BYOD
18.04.2012, 06:00 Uhr
Wie ich mein Unternehmen schützen kann
Smartphones, Tablets und generell alle mobilen Devices öffnen den Unternehmen neue Wege zu einer noch effizienteren Arbeitsumgebung – leider aber auch neue Sicherheitslücken. Welche Möglichkeiten gibt es, diese Gefahr einzuschränken?
Die Schweiz ist ein Land der Smartphones und Tablets. Wer sich im Privatleben an die praktischen Dienste der mobilen Helfer gewöhnt hat, will auch im Geschäft nicht darauf verzichten. Manche Unternehmen fordern ihre Mitarbeiter bewusst dazu auf, die eigenen Privatgeräte auch im Geschäft zu nutzen. «Bring Your Own Device» (BYOD) heisst dieser Trend. Die mobilen Geräte verschaffen den Mitarbeitern jederzeit und von jedem Ort aus Remote-Zugriff auf das Firmennetzwerk, etwa zum Download von Dokumenten oder zum Abruf aktueller Daten aus dem ERP-System. Es gibt sogar Firmen, deren Videoüberwachung via Smartphone gesteuert und abgefragt werden kann.
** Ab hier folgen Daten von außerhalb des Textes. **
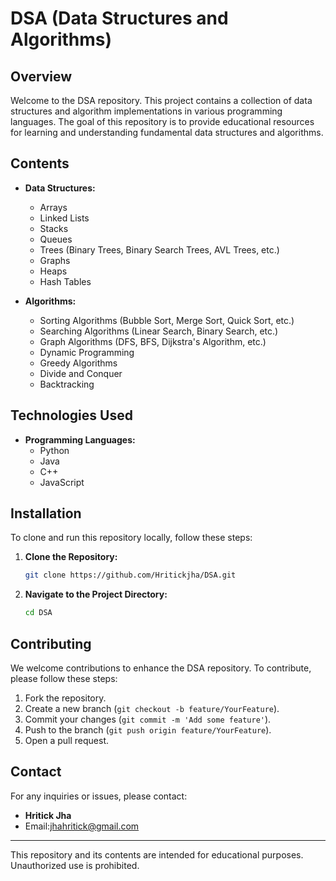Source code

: # DSA (Data Structures and Algorithms)

## Overview
Welcome to the DSA repository. This project contains a collection of data structures and algorithm implementations in various programming languages. The goal of this repository is to provide educational resources for learning and understanding fundamental data structures and algorithms.

## Contents
- **Data Structures:**
  - Arrays
  - Linked Lists
  - Stacks
  - Queues
  - Trees (Binary Trees, Binary Search Trees, AVL Trees, etc.)
  - Graphs
  - Heaps
  - Hash Tables

- **Algorithms:**
  - Sorting Algorithms (Bubble Sort, Merge Sort, Quick Sort, etc.)
  - Searching Algorithms (Linear Search, Binary Search, etc.)
  - Graph Algorithms (DFS, BFS, Dijkstra's Algorithm, etc.)
  - Dynamic Programming
  - Greedy Algorithms
  - Divide and Conquer
  - Backtracking

## Technologies Used
- **Programming Languages:**
  - Python
  - Java
  - C++
  - JavaScript

## Installation
To clone and run this repository locally, follow these steps:

1. **Clone the Repository:**
    ```sh
    git clone https://github.com/Hritickjha/DSA.git
    ```

2. **Navigate to the Project Directory:**
    ```sh
    cd DSA
    ```

## Contributing
We welcome contributions to enhance the DSA repository. To contribute, please follow these steps:

1. Fork the repository.
2. Create a new branch (`git checkout -b feature/YourFeature`).
3. Commit your changes (`git commit -m 'Add some feature'`).
4. Push to the branch (`git push origin feature/YourFeature`).
5. Open a pull request.

## Contact
For any inquiries or issues, please contact:

- **Hritick Jha**
- Email:jhahritick@gmail.com

---

This repository and its contents are intended for educational purposes. Unauthorized use is prohibited.
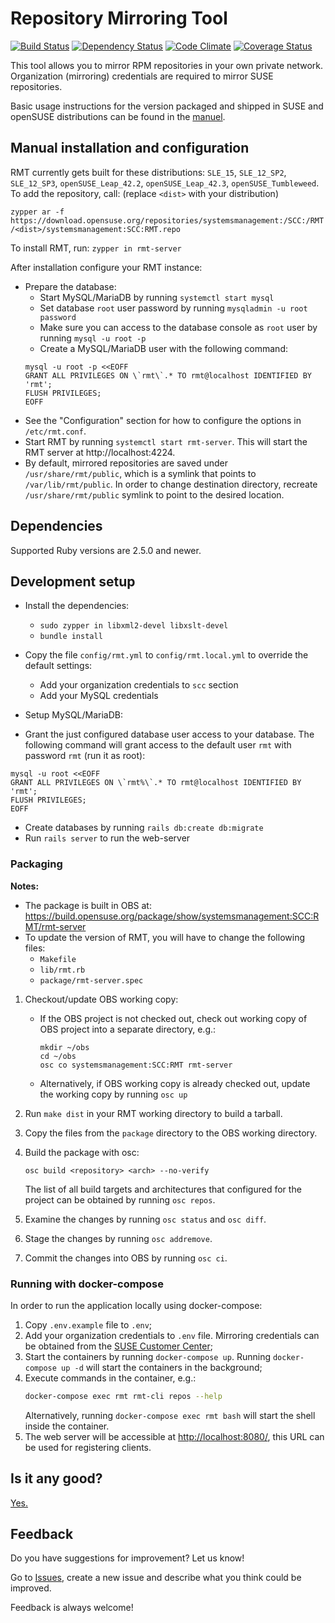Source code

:# Repository Mirroring Tool
[![Build Status](https://travis-ci.org/SUSE/rmt.svg?branch=master)](https://travis-ci.org/SUSE/rmt)
[![Dependency Status](https://gemnasium.com/SUSE/rmt.svg)](https://gemnasium.com/SUSE/rmt)
[![Code Climate](https://codeclimate.com/github/SUSE/rmt.png)](https://codeclimate.com/github/SUSE/rmt)
[![Coverage Status](https://coveralls.io/repos/SUSE/rmt/badge.svg?branch=master&service=github)](https://coveralls.io/github/SUSE/rmt?branch=master)

This tool allows you to mirror RPM repositories in your own private network.
Organization (mirroring) credentials are required to mirror SUSE repositories.

Basic usage instructions for the version packaged and shipped in SUSE and openSUSE distributions can be found in the [manuel](MANUAL.md).

## Manual installation and configuration

RMT currently gets built for these distributions: `SLE_15`, `SLE_12_SP2`, `SLE_12_SP3`, `openSUSE_Leap_42.2`, `openSUSE_Leap_42.3`, `openSUSE_Tumbleweed`.
To add the repository, call: (replace `<dist>` with your distribution)

`zypper ar -f https://download.opensuse.org/repositories/systemsmanagement:/SCC:/RMT/<dist>/systemsmanagement:SCC:RMT.repo`

To install RMT, run: `zypper in rmt-server`

After installation configure your RMT instance:

* Prepare the database:
    * Start MySQL/MariaDB by running `systemctl start mysql`
    * Set database `root` user password by running `mysqladmin -u root password`
    * Make sure you can access to the database console as `root` user by running `mysql -u root -p`
    * Create a MySQL/MariaDB user with the following command:
    ```
    mysql -u root -p <<EOFF
    GRANT ALL PRIVILEGES ON \`rmt\`.* TO rmt@localhost IDENTIFIED BY 'rmt';
    FLUSH PRIVILEGES;
    EOFF
    ```
* See the "Configuration" section for how to configure the options in `/etc/rmt.conf`.
* Start RMT by running `systemctl start rmt-server`. This will start the RMT server at http://localhost:4224.
* By default, mirrored repositories are saved under `/usr/share/rmt/public`, which is a symlink that points to
`/var/lib/rmt/public`. In order to change destination directory, recreate `/usr/share/rmt/public` symlink to point to the
desired location.

## Dependencies

Supported Ruby versions are 2.5.0 and newer.

## Development setup

* Install the dependencies:
  * `sudo zypper in libxml2-devel libxslt-devel`
  * `bundle install`
* Copy the file `config/rmt.yml` to `config/rmt.local.yml` to override the default settings:
    * Add your organization credentials to `scc` section
    * Add your MySQL credentials

* Setup MySQL/MariaDB:

* Grant the just configured database user access to your database. The following command will grant access to the default user `rmt` with password `rmt` (run it as root):

```
mysql -u root <<EOFF
GRANT ALL PRIVILEGES ON \`rmt%\`.* TO rmt@localhost IDENTIFIED BY 'rmt';
FLUSH PRIVILEGES;
EOFF
```
* Create databases by running `rails db:create db:migrate`
* Run `rails server` to run the web-server

### Packaging

**Notes:**

* The package is built in OBS at: https://build.opensuse.org/package/show/systemsmanagement:SCC:RMT/rmt-server
* To update the version of RMT, you will have to change the following files:
  * `Makefile`
  * `lib/rmt.rb`
  * `package/rmt-server.spec`

1. Checkout/update OBS working copy:
      * If the OBS project is not checked out, check out working copy of OBS project into a separate directory, e.g.:
          ```
          mkdir ~/obs
          cd ~/obs
          osc co systemsmanagement:SCC:RMT rmt-server
          ```
      * Alternatively, if OBS working copy is already checked out, update the working copy by running `osc up`
2. Run `make dist` in your RMT working directory to build a tarball.
3. Copy the files from the `package` directory to the OBS working directory.
4. Build the package with osc:

    `osc build <repository> <arch> --no-verify`

    The list of all build targets and architectures that configured for the project can be obtained by running `osc repos`.

5. Examine the changes by running `osc status` and `osc diff`.
6. Stage the changes by running `osc addremove`.
7. Commit the changes into OBS by running `osc ci`.

### Running with docker-compose

In order to run the application locally using docker-compose:

1. Copy `.env.example` file to `.env`;
2. Add your organization credentials to `.env` file. Mirroring credentials can be obtained from the [SUSE Customer Center](https://scc.suse.com/organization);
3. Start the containers by running `docker-compose up`. Running `docker-compose up -d` will start the containers in the background;
4. Execute commands in the container, e.g.:
    ```bash
    docker-compose exec rmt rmt-cli repos --help
    ```
    Alternatively, running `docker-compose exec rmt bash` will start the shell inside the container.
5. The web server will be accessible at [http://localhost:8080/](http://localhost:8080/), this URL can be used for registering clients.

## Is it any good?

[Yes.](https://news.ycombinator.com/item?id=3067434)

## Feedback

Do you have suggestions for improvement? Let us know!

Go to [Issues](https://github.com/SUSE/rmt/issues/new), create a new issue and describe what you think could be improved.

Feedback is always welcome!
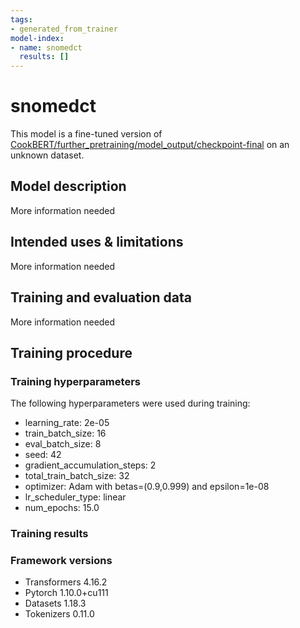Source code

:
 ```yaml
---
tags:
- generated_from_trainer
model-index:
- name: snomedct
  results: []
---
```


<!-- This model card has been generated automatically according to the information the Trainer had access to. You
should probably proofread and complete it, then remove this comment. -->

# snomedct

This model is a fine-tuned version of [CookBERT/further_pretraining/model_output/checkpoint-final](https://huggingface.co/CookBERT/further_pretraining/model_output/checkpoint-final) on an unknown dataset.

## Model description

More information needed

## Intended uses & limitations

More information needed

## Training and evaluation data

More information needed

## Training procedure

### Training hyperparameters

The following hyperparameters were used during training:
- learning_rate: 2e-05
- train_batch_size: 16
- eval_batch_size: 8
- seed: 42
- gradient_accumulation_steps: 2
- total_train_batch_size: 32
- optimizer: Adam with betas=(0.9,0.999) and epsilon=1e-08
- lr_scheduler_type: linear
- num_epochs: 15.0

### Training results



### Framework versions

- Transformers 4.16.2
- Pytorch 1.10.0+cu111
- Datasets 1.18.3
- Tokenizers 0.11.0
Schutz nach Aussen und Innen
Der mobile Datenzugriff sorgt für mehr Benutzerfreundlichkeit und eine hohe Erreichbarkeit der Angestellten. Vielversprechende Möglichkeiten also, doch was ist mit der Sicherheit? Vor allem in kleinen bis mittleren Unternehmen bestehen oft noch keine internen Richtlinien. Smartphones und Tablets können sich so als echtes Sicherheitsrisiko entpuppen – und nicht nur diese.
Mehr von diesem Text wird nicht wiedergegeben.